Problem details »
Copy each line of the data below in which the word "next" can be found.

Data records »

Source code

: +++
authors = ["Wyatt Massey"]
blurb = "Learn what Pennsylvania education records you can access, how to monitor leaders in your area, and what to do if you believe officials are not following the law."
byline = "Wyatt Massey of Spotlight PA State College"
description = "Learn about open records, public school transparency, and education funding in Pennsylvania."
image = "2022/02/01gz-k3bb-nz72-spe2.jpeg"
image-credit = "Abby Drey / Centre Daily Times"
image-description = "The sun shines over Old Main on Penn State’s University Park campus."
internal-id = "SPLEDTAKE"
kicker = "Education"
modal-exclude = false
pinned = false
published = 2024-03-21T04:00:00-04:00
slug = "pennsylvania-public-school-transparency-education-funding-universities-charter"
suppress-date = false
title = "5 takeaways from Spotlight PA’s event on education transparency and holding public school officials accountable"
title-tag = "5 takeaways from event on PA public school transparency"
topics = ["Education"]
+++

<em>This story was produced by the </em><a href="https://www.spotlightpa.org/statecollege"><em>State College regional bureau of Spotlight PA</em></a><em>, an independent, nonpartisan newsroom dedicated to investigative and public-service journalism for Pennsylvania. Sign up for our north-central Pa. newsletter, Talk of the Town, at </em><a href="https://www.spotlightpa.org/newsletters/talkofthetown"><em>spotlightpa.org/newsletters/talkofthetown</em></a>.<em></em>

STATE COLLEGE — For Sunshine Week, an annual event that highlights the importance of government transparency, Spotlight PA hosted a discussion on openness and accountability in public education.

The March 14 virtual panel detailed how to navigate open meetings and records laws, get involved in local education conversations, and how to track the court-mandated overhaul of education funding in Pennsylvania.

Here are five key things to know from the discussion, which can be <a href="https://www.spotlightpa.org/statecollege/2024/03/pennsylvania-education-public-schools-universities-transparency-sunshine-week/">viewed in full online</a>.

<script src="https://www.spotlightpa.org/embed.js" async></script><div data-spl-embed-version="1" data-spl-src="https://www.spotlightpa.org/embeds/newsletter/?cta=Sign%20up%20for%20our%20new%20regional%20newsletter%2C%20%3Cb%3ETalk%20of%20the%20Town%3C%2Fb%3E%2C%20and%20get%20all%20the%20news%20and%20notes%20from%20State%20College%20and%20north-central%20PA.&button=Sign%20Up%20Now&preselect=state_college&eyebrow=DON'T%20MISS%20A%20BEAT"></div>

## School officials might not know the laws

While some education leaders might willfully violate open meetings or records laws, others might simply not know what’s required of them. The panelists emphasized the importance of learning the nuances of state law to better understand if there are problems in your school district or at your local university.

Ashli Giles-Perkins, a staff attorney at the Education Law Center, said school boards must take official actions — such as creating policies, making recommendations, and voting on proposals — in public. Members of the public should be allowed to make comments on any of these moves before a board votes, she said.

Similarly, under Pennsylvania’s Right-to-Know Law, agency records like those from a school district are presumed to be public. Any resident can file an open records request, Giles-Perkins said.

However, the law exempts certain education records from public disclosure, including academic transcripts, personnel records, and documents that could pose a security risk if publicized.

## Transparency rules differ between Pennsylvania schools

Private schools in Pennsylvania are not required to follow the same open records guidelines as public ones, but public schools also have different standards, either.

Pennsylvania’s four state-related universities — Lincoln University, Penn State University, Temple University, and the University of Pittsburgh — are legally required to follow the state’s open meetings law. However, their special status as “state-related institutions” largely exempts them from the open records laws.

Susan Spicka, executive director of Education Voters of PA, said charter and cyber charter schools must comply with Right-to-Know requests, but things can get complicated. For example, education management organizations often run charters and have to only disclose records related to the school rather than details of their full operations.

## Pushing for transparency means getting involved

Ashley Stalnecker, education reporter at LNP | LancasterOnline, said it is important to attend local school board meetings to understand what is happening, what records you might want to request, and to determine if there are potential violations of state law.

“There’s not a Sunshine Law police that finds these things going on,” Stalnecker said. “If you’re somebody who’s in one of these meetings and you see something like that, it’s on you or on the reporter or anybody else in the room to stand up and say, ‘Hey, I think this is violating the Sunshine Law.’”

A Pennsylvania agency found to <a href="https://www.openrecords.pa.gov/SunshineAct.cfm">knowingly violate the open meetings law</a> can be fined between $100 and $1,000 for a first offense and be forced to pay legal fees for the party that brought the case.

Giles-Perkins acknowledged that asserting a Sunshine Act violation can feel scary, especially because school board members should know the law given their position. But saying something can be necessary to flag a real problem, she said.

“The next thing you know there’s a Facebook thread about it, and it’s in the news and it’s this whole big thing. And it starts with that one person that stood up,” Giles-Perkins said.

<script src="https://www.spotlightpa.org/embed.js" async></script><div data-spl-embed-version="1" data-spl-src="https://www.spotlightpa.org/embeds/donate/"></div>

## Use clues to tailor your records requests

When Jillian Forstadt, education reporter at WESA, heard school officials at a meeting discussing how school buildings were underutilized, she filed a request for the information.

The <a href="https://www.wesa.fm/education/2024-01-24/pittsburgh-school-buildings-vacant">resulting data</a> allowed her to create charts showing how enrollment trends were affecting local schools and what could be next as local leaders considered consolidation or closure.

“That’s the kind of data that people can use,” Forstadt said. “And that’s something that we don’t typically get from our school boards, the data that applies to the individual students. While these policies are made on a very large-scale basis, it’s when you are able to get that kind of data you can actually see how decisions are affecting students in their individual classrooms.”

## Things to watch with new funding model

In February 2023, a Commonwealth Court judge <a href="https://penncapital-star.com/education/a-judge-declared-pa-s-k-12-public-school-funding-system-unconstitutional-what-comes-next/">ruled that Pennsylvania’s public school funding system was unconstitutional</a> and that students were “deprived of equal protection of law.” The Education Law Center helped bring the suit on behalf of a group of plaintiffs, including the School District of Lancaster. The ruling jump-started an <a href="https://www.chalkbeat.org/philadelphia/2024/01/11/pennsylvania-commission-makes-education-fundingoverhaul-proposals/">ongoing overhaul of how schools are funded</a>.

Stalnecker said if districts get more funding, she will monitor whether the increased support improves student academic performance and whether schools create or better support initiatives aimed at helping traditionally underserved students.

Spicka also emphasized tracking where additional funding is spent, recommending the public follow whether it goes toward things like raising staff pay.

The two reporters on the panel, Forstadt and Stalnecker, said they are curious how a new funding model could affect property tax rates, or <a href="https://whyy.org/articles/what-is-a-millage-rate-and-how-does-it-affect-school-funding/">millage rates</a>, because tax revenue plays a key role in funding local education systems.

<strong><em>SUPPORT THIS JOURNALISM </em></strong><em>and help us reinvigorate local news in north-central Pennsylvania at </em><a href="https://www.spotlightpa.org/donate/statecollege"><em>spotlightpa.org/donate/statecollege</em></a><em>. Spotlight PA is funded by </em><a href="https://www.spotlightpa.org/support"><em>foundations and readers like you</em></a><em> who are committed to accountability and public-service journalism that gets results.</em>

Finished exercise »
“The next thing you know there’s a Facebook thread about it, and it’s in the news and it’s this whole big thing. And it starts with that one person that stood up,” Giles-Perkins said.
The <a href="https://www.wesa.fm/education/2024-01-24/pittsburgh-school-buildings-vacant">resulting data</a> allowed her to create charts showing how enrollment trends were affecting local schools and what could be next as local leaders considered consolidation or closure.
In February 2023, a Commonwealth Court judge <a href="https://penncapital-star.com/education/a-judge-declared-pa-s-k-12-public-school-funding-system-unconstitutional-what-comes-next/">ruled that Pennsylvania’s public school funding system was unconstitutional</a> and that students were “deprived of equal protection of law.” The Education Law Center helped bring the suit on behalf of a group of plaintiffs, including the School District of Lancaster. The ruling jump-started an <a href="https://www.chalkbeat.org/philadelphia/2024/01/11/pennsylvania-commission-makes-education-fundingoverhaul-proposals/">ongoing overhaul of how schools are funded</a>.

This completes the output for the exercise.